Description of the task: Please retype the records below exactly, from the first line down to and including the line with "-> Changing Access".

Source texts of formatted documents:
+ + +
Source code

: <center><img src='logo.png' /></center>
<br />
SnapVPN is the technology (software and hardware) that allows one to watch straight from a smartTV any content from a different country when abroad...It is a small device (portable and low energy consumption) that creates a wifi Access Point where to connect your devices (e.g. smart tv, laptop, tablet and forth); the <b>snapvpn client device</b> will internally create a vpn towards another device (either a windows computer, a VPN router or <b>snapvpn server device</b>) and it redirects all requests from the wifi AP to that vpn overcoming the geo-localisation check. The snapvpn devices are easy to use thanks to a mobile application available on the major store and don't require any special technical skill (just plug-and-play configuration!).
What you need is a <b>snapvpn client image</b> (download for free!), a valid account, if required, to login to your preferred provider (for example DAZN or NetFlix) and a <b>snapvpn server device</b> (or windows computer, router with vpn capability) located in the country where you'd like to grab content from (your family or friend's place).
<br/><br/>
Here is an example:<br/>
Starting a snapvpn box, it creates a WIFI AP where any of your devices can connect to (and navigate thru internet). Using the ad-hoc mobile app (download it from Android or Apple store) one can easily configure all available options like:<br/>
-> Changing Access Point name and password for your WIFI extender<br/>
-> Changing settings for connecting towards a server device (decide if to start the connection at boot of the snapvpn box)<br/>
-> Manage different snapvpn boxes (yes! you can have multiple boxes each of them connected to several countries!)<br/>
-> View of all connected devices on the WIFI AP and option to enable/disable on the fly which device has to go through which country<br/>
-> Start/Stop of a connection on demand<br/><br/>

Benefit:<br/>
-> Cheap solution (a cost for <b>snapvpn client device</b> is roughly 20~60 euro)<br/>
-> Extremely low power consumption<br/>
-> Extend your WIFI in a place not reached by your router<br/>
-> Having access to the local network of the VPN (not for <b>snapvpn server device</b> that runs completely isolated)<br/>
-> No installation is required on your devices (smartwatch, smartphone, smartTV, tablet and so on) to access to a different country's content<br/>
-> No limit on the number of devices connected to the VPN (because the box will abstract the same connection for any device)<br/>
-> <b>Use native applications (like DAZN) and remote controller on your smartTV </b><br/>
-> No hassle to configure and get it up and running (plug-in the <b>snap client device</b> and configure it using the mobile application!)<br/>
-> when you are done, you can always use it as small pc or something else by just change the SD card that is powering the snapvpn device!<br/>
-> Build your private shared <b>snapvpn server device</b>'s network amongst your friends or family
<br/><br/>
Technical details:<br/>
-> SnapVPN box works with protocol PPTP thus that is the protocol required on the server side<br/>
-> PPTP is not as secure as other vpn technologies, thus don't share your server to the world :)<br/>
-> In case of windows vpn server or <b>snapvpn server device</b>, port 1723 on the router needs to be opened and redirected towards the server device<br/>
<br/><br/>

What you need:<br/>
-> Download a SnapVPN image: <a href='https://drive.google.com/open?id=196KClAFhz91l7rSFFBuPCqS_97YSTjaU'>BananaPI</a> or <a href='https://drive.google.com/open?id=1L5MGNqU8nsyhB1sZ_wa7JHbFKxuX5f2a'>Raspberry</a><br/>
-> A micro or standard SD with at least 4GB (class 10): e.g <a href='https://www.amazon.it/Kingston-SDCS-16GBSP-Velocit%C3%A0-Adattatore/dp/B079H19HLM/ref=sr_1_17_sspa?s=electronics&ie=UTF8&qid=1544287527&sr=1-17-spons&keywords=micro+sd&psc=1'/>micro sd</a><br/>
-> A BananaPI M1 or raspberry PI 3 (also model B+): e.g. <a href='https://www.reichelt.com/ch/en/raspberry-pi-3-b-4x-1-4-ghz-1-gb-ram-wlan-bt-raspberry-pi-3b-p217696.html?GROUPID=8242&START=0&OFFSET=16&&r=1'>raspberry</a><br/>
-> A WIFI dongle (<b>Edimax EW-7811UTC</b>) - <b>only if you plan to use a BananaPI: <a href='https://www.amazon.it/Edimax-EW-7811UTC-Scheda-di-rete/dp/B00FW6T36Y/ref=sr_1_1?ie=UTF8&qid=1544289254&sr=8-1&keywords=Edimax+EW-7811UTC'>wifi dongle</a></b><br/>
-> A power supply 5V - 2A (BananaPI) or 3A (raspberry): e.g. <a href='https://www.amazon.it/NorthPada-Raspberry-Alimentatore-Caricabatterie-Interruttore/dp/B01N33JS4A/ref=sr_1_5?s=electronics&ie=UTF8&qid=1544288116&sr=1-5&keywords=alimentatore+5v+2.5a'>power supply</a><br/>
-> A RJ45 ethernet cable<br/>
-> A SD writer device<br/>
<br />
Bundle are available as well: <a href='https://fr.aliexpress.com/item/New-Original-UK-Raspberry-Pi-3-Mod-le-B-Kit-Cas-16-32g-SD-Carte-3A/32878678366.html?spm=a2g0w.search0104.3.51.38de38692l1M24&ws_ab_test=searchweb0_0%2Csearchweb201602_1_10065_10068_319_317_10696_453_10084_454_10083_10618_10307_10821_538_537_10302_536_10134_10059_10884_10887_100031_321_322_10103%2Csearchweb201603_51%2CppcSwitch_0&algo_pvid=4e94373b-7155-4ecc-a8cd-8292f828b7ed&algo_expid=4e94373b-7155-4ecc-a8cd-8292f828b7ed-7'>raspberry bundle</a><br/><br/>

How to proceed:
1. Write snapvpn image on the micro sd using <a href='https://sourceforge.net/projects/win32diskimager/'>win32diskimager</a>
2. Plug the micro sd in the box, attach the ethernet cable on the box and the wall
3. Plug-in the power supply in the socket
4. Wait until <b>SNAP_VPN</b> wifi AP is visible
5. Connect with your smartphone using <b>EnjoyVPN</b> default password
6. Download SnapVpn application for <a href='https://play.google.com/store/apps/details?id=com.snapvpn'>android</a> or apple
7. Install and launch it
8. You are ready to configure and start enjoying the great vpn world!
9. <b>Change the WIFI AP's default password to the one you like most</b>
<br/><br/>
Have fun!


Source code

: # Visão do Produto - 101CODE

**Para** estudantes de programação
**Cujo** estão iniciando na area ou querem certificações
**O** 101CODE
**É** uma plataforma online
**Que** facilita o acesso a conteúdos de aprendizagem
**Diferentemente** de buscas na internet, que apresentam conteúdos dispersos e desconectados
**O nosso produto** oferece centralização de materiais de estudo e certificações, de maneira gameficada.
+ + +
Answer to the exercise:
Source code

: <center><img src='logo.png' /></center>
<br />
SnapVPN is the technology (software and hardware) that allows one to watch straight from a smartTV any content from a different country when abroad...It is a small device (portable and low energy consumption) that creates a wifi Access Point where to connect your devices (e.g. smart tv, laptop, tablet and forth); the <b>snapvpn client device</b> will internally create a vpn towards another device (either a windows computer, a VPN router or <b>snapvpn server device</b>) and it redirects all requests from the wifi AP to that vpn overcoming the geo-localisation check. The snapvpn devices are easy to use thanks to a mobile application available on the major store and don't require any special technical skill (just plug-and-play configuration!).
What you need is a <b>snapvpn client image</b> (download for free!), a valid account, if required, to login to your preferred provider (for example DAZN or NetFlix) and a <b>snapvpn server device</b> (or windows computer, router with vpn capability) located in the country where you'd like to grab content from (your family or friend's place).
<br/><br/>
Here is an example:<br/>
Starting a snapvpn box, it creates a WIFI AP where any of your devices can connect to (and navigate thru internet). Using the ad-hoc mobile app (download it from Android or Apple store) one can easily configure all available options like:<br/>
-> Changing Access Point name and password for your WIFI extender<br/>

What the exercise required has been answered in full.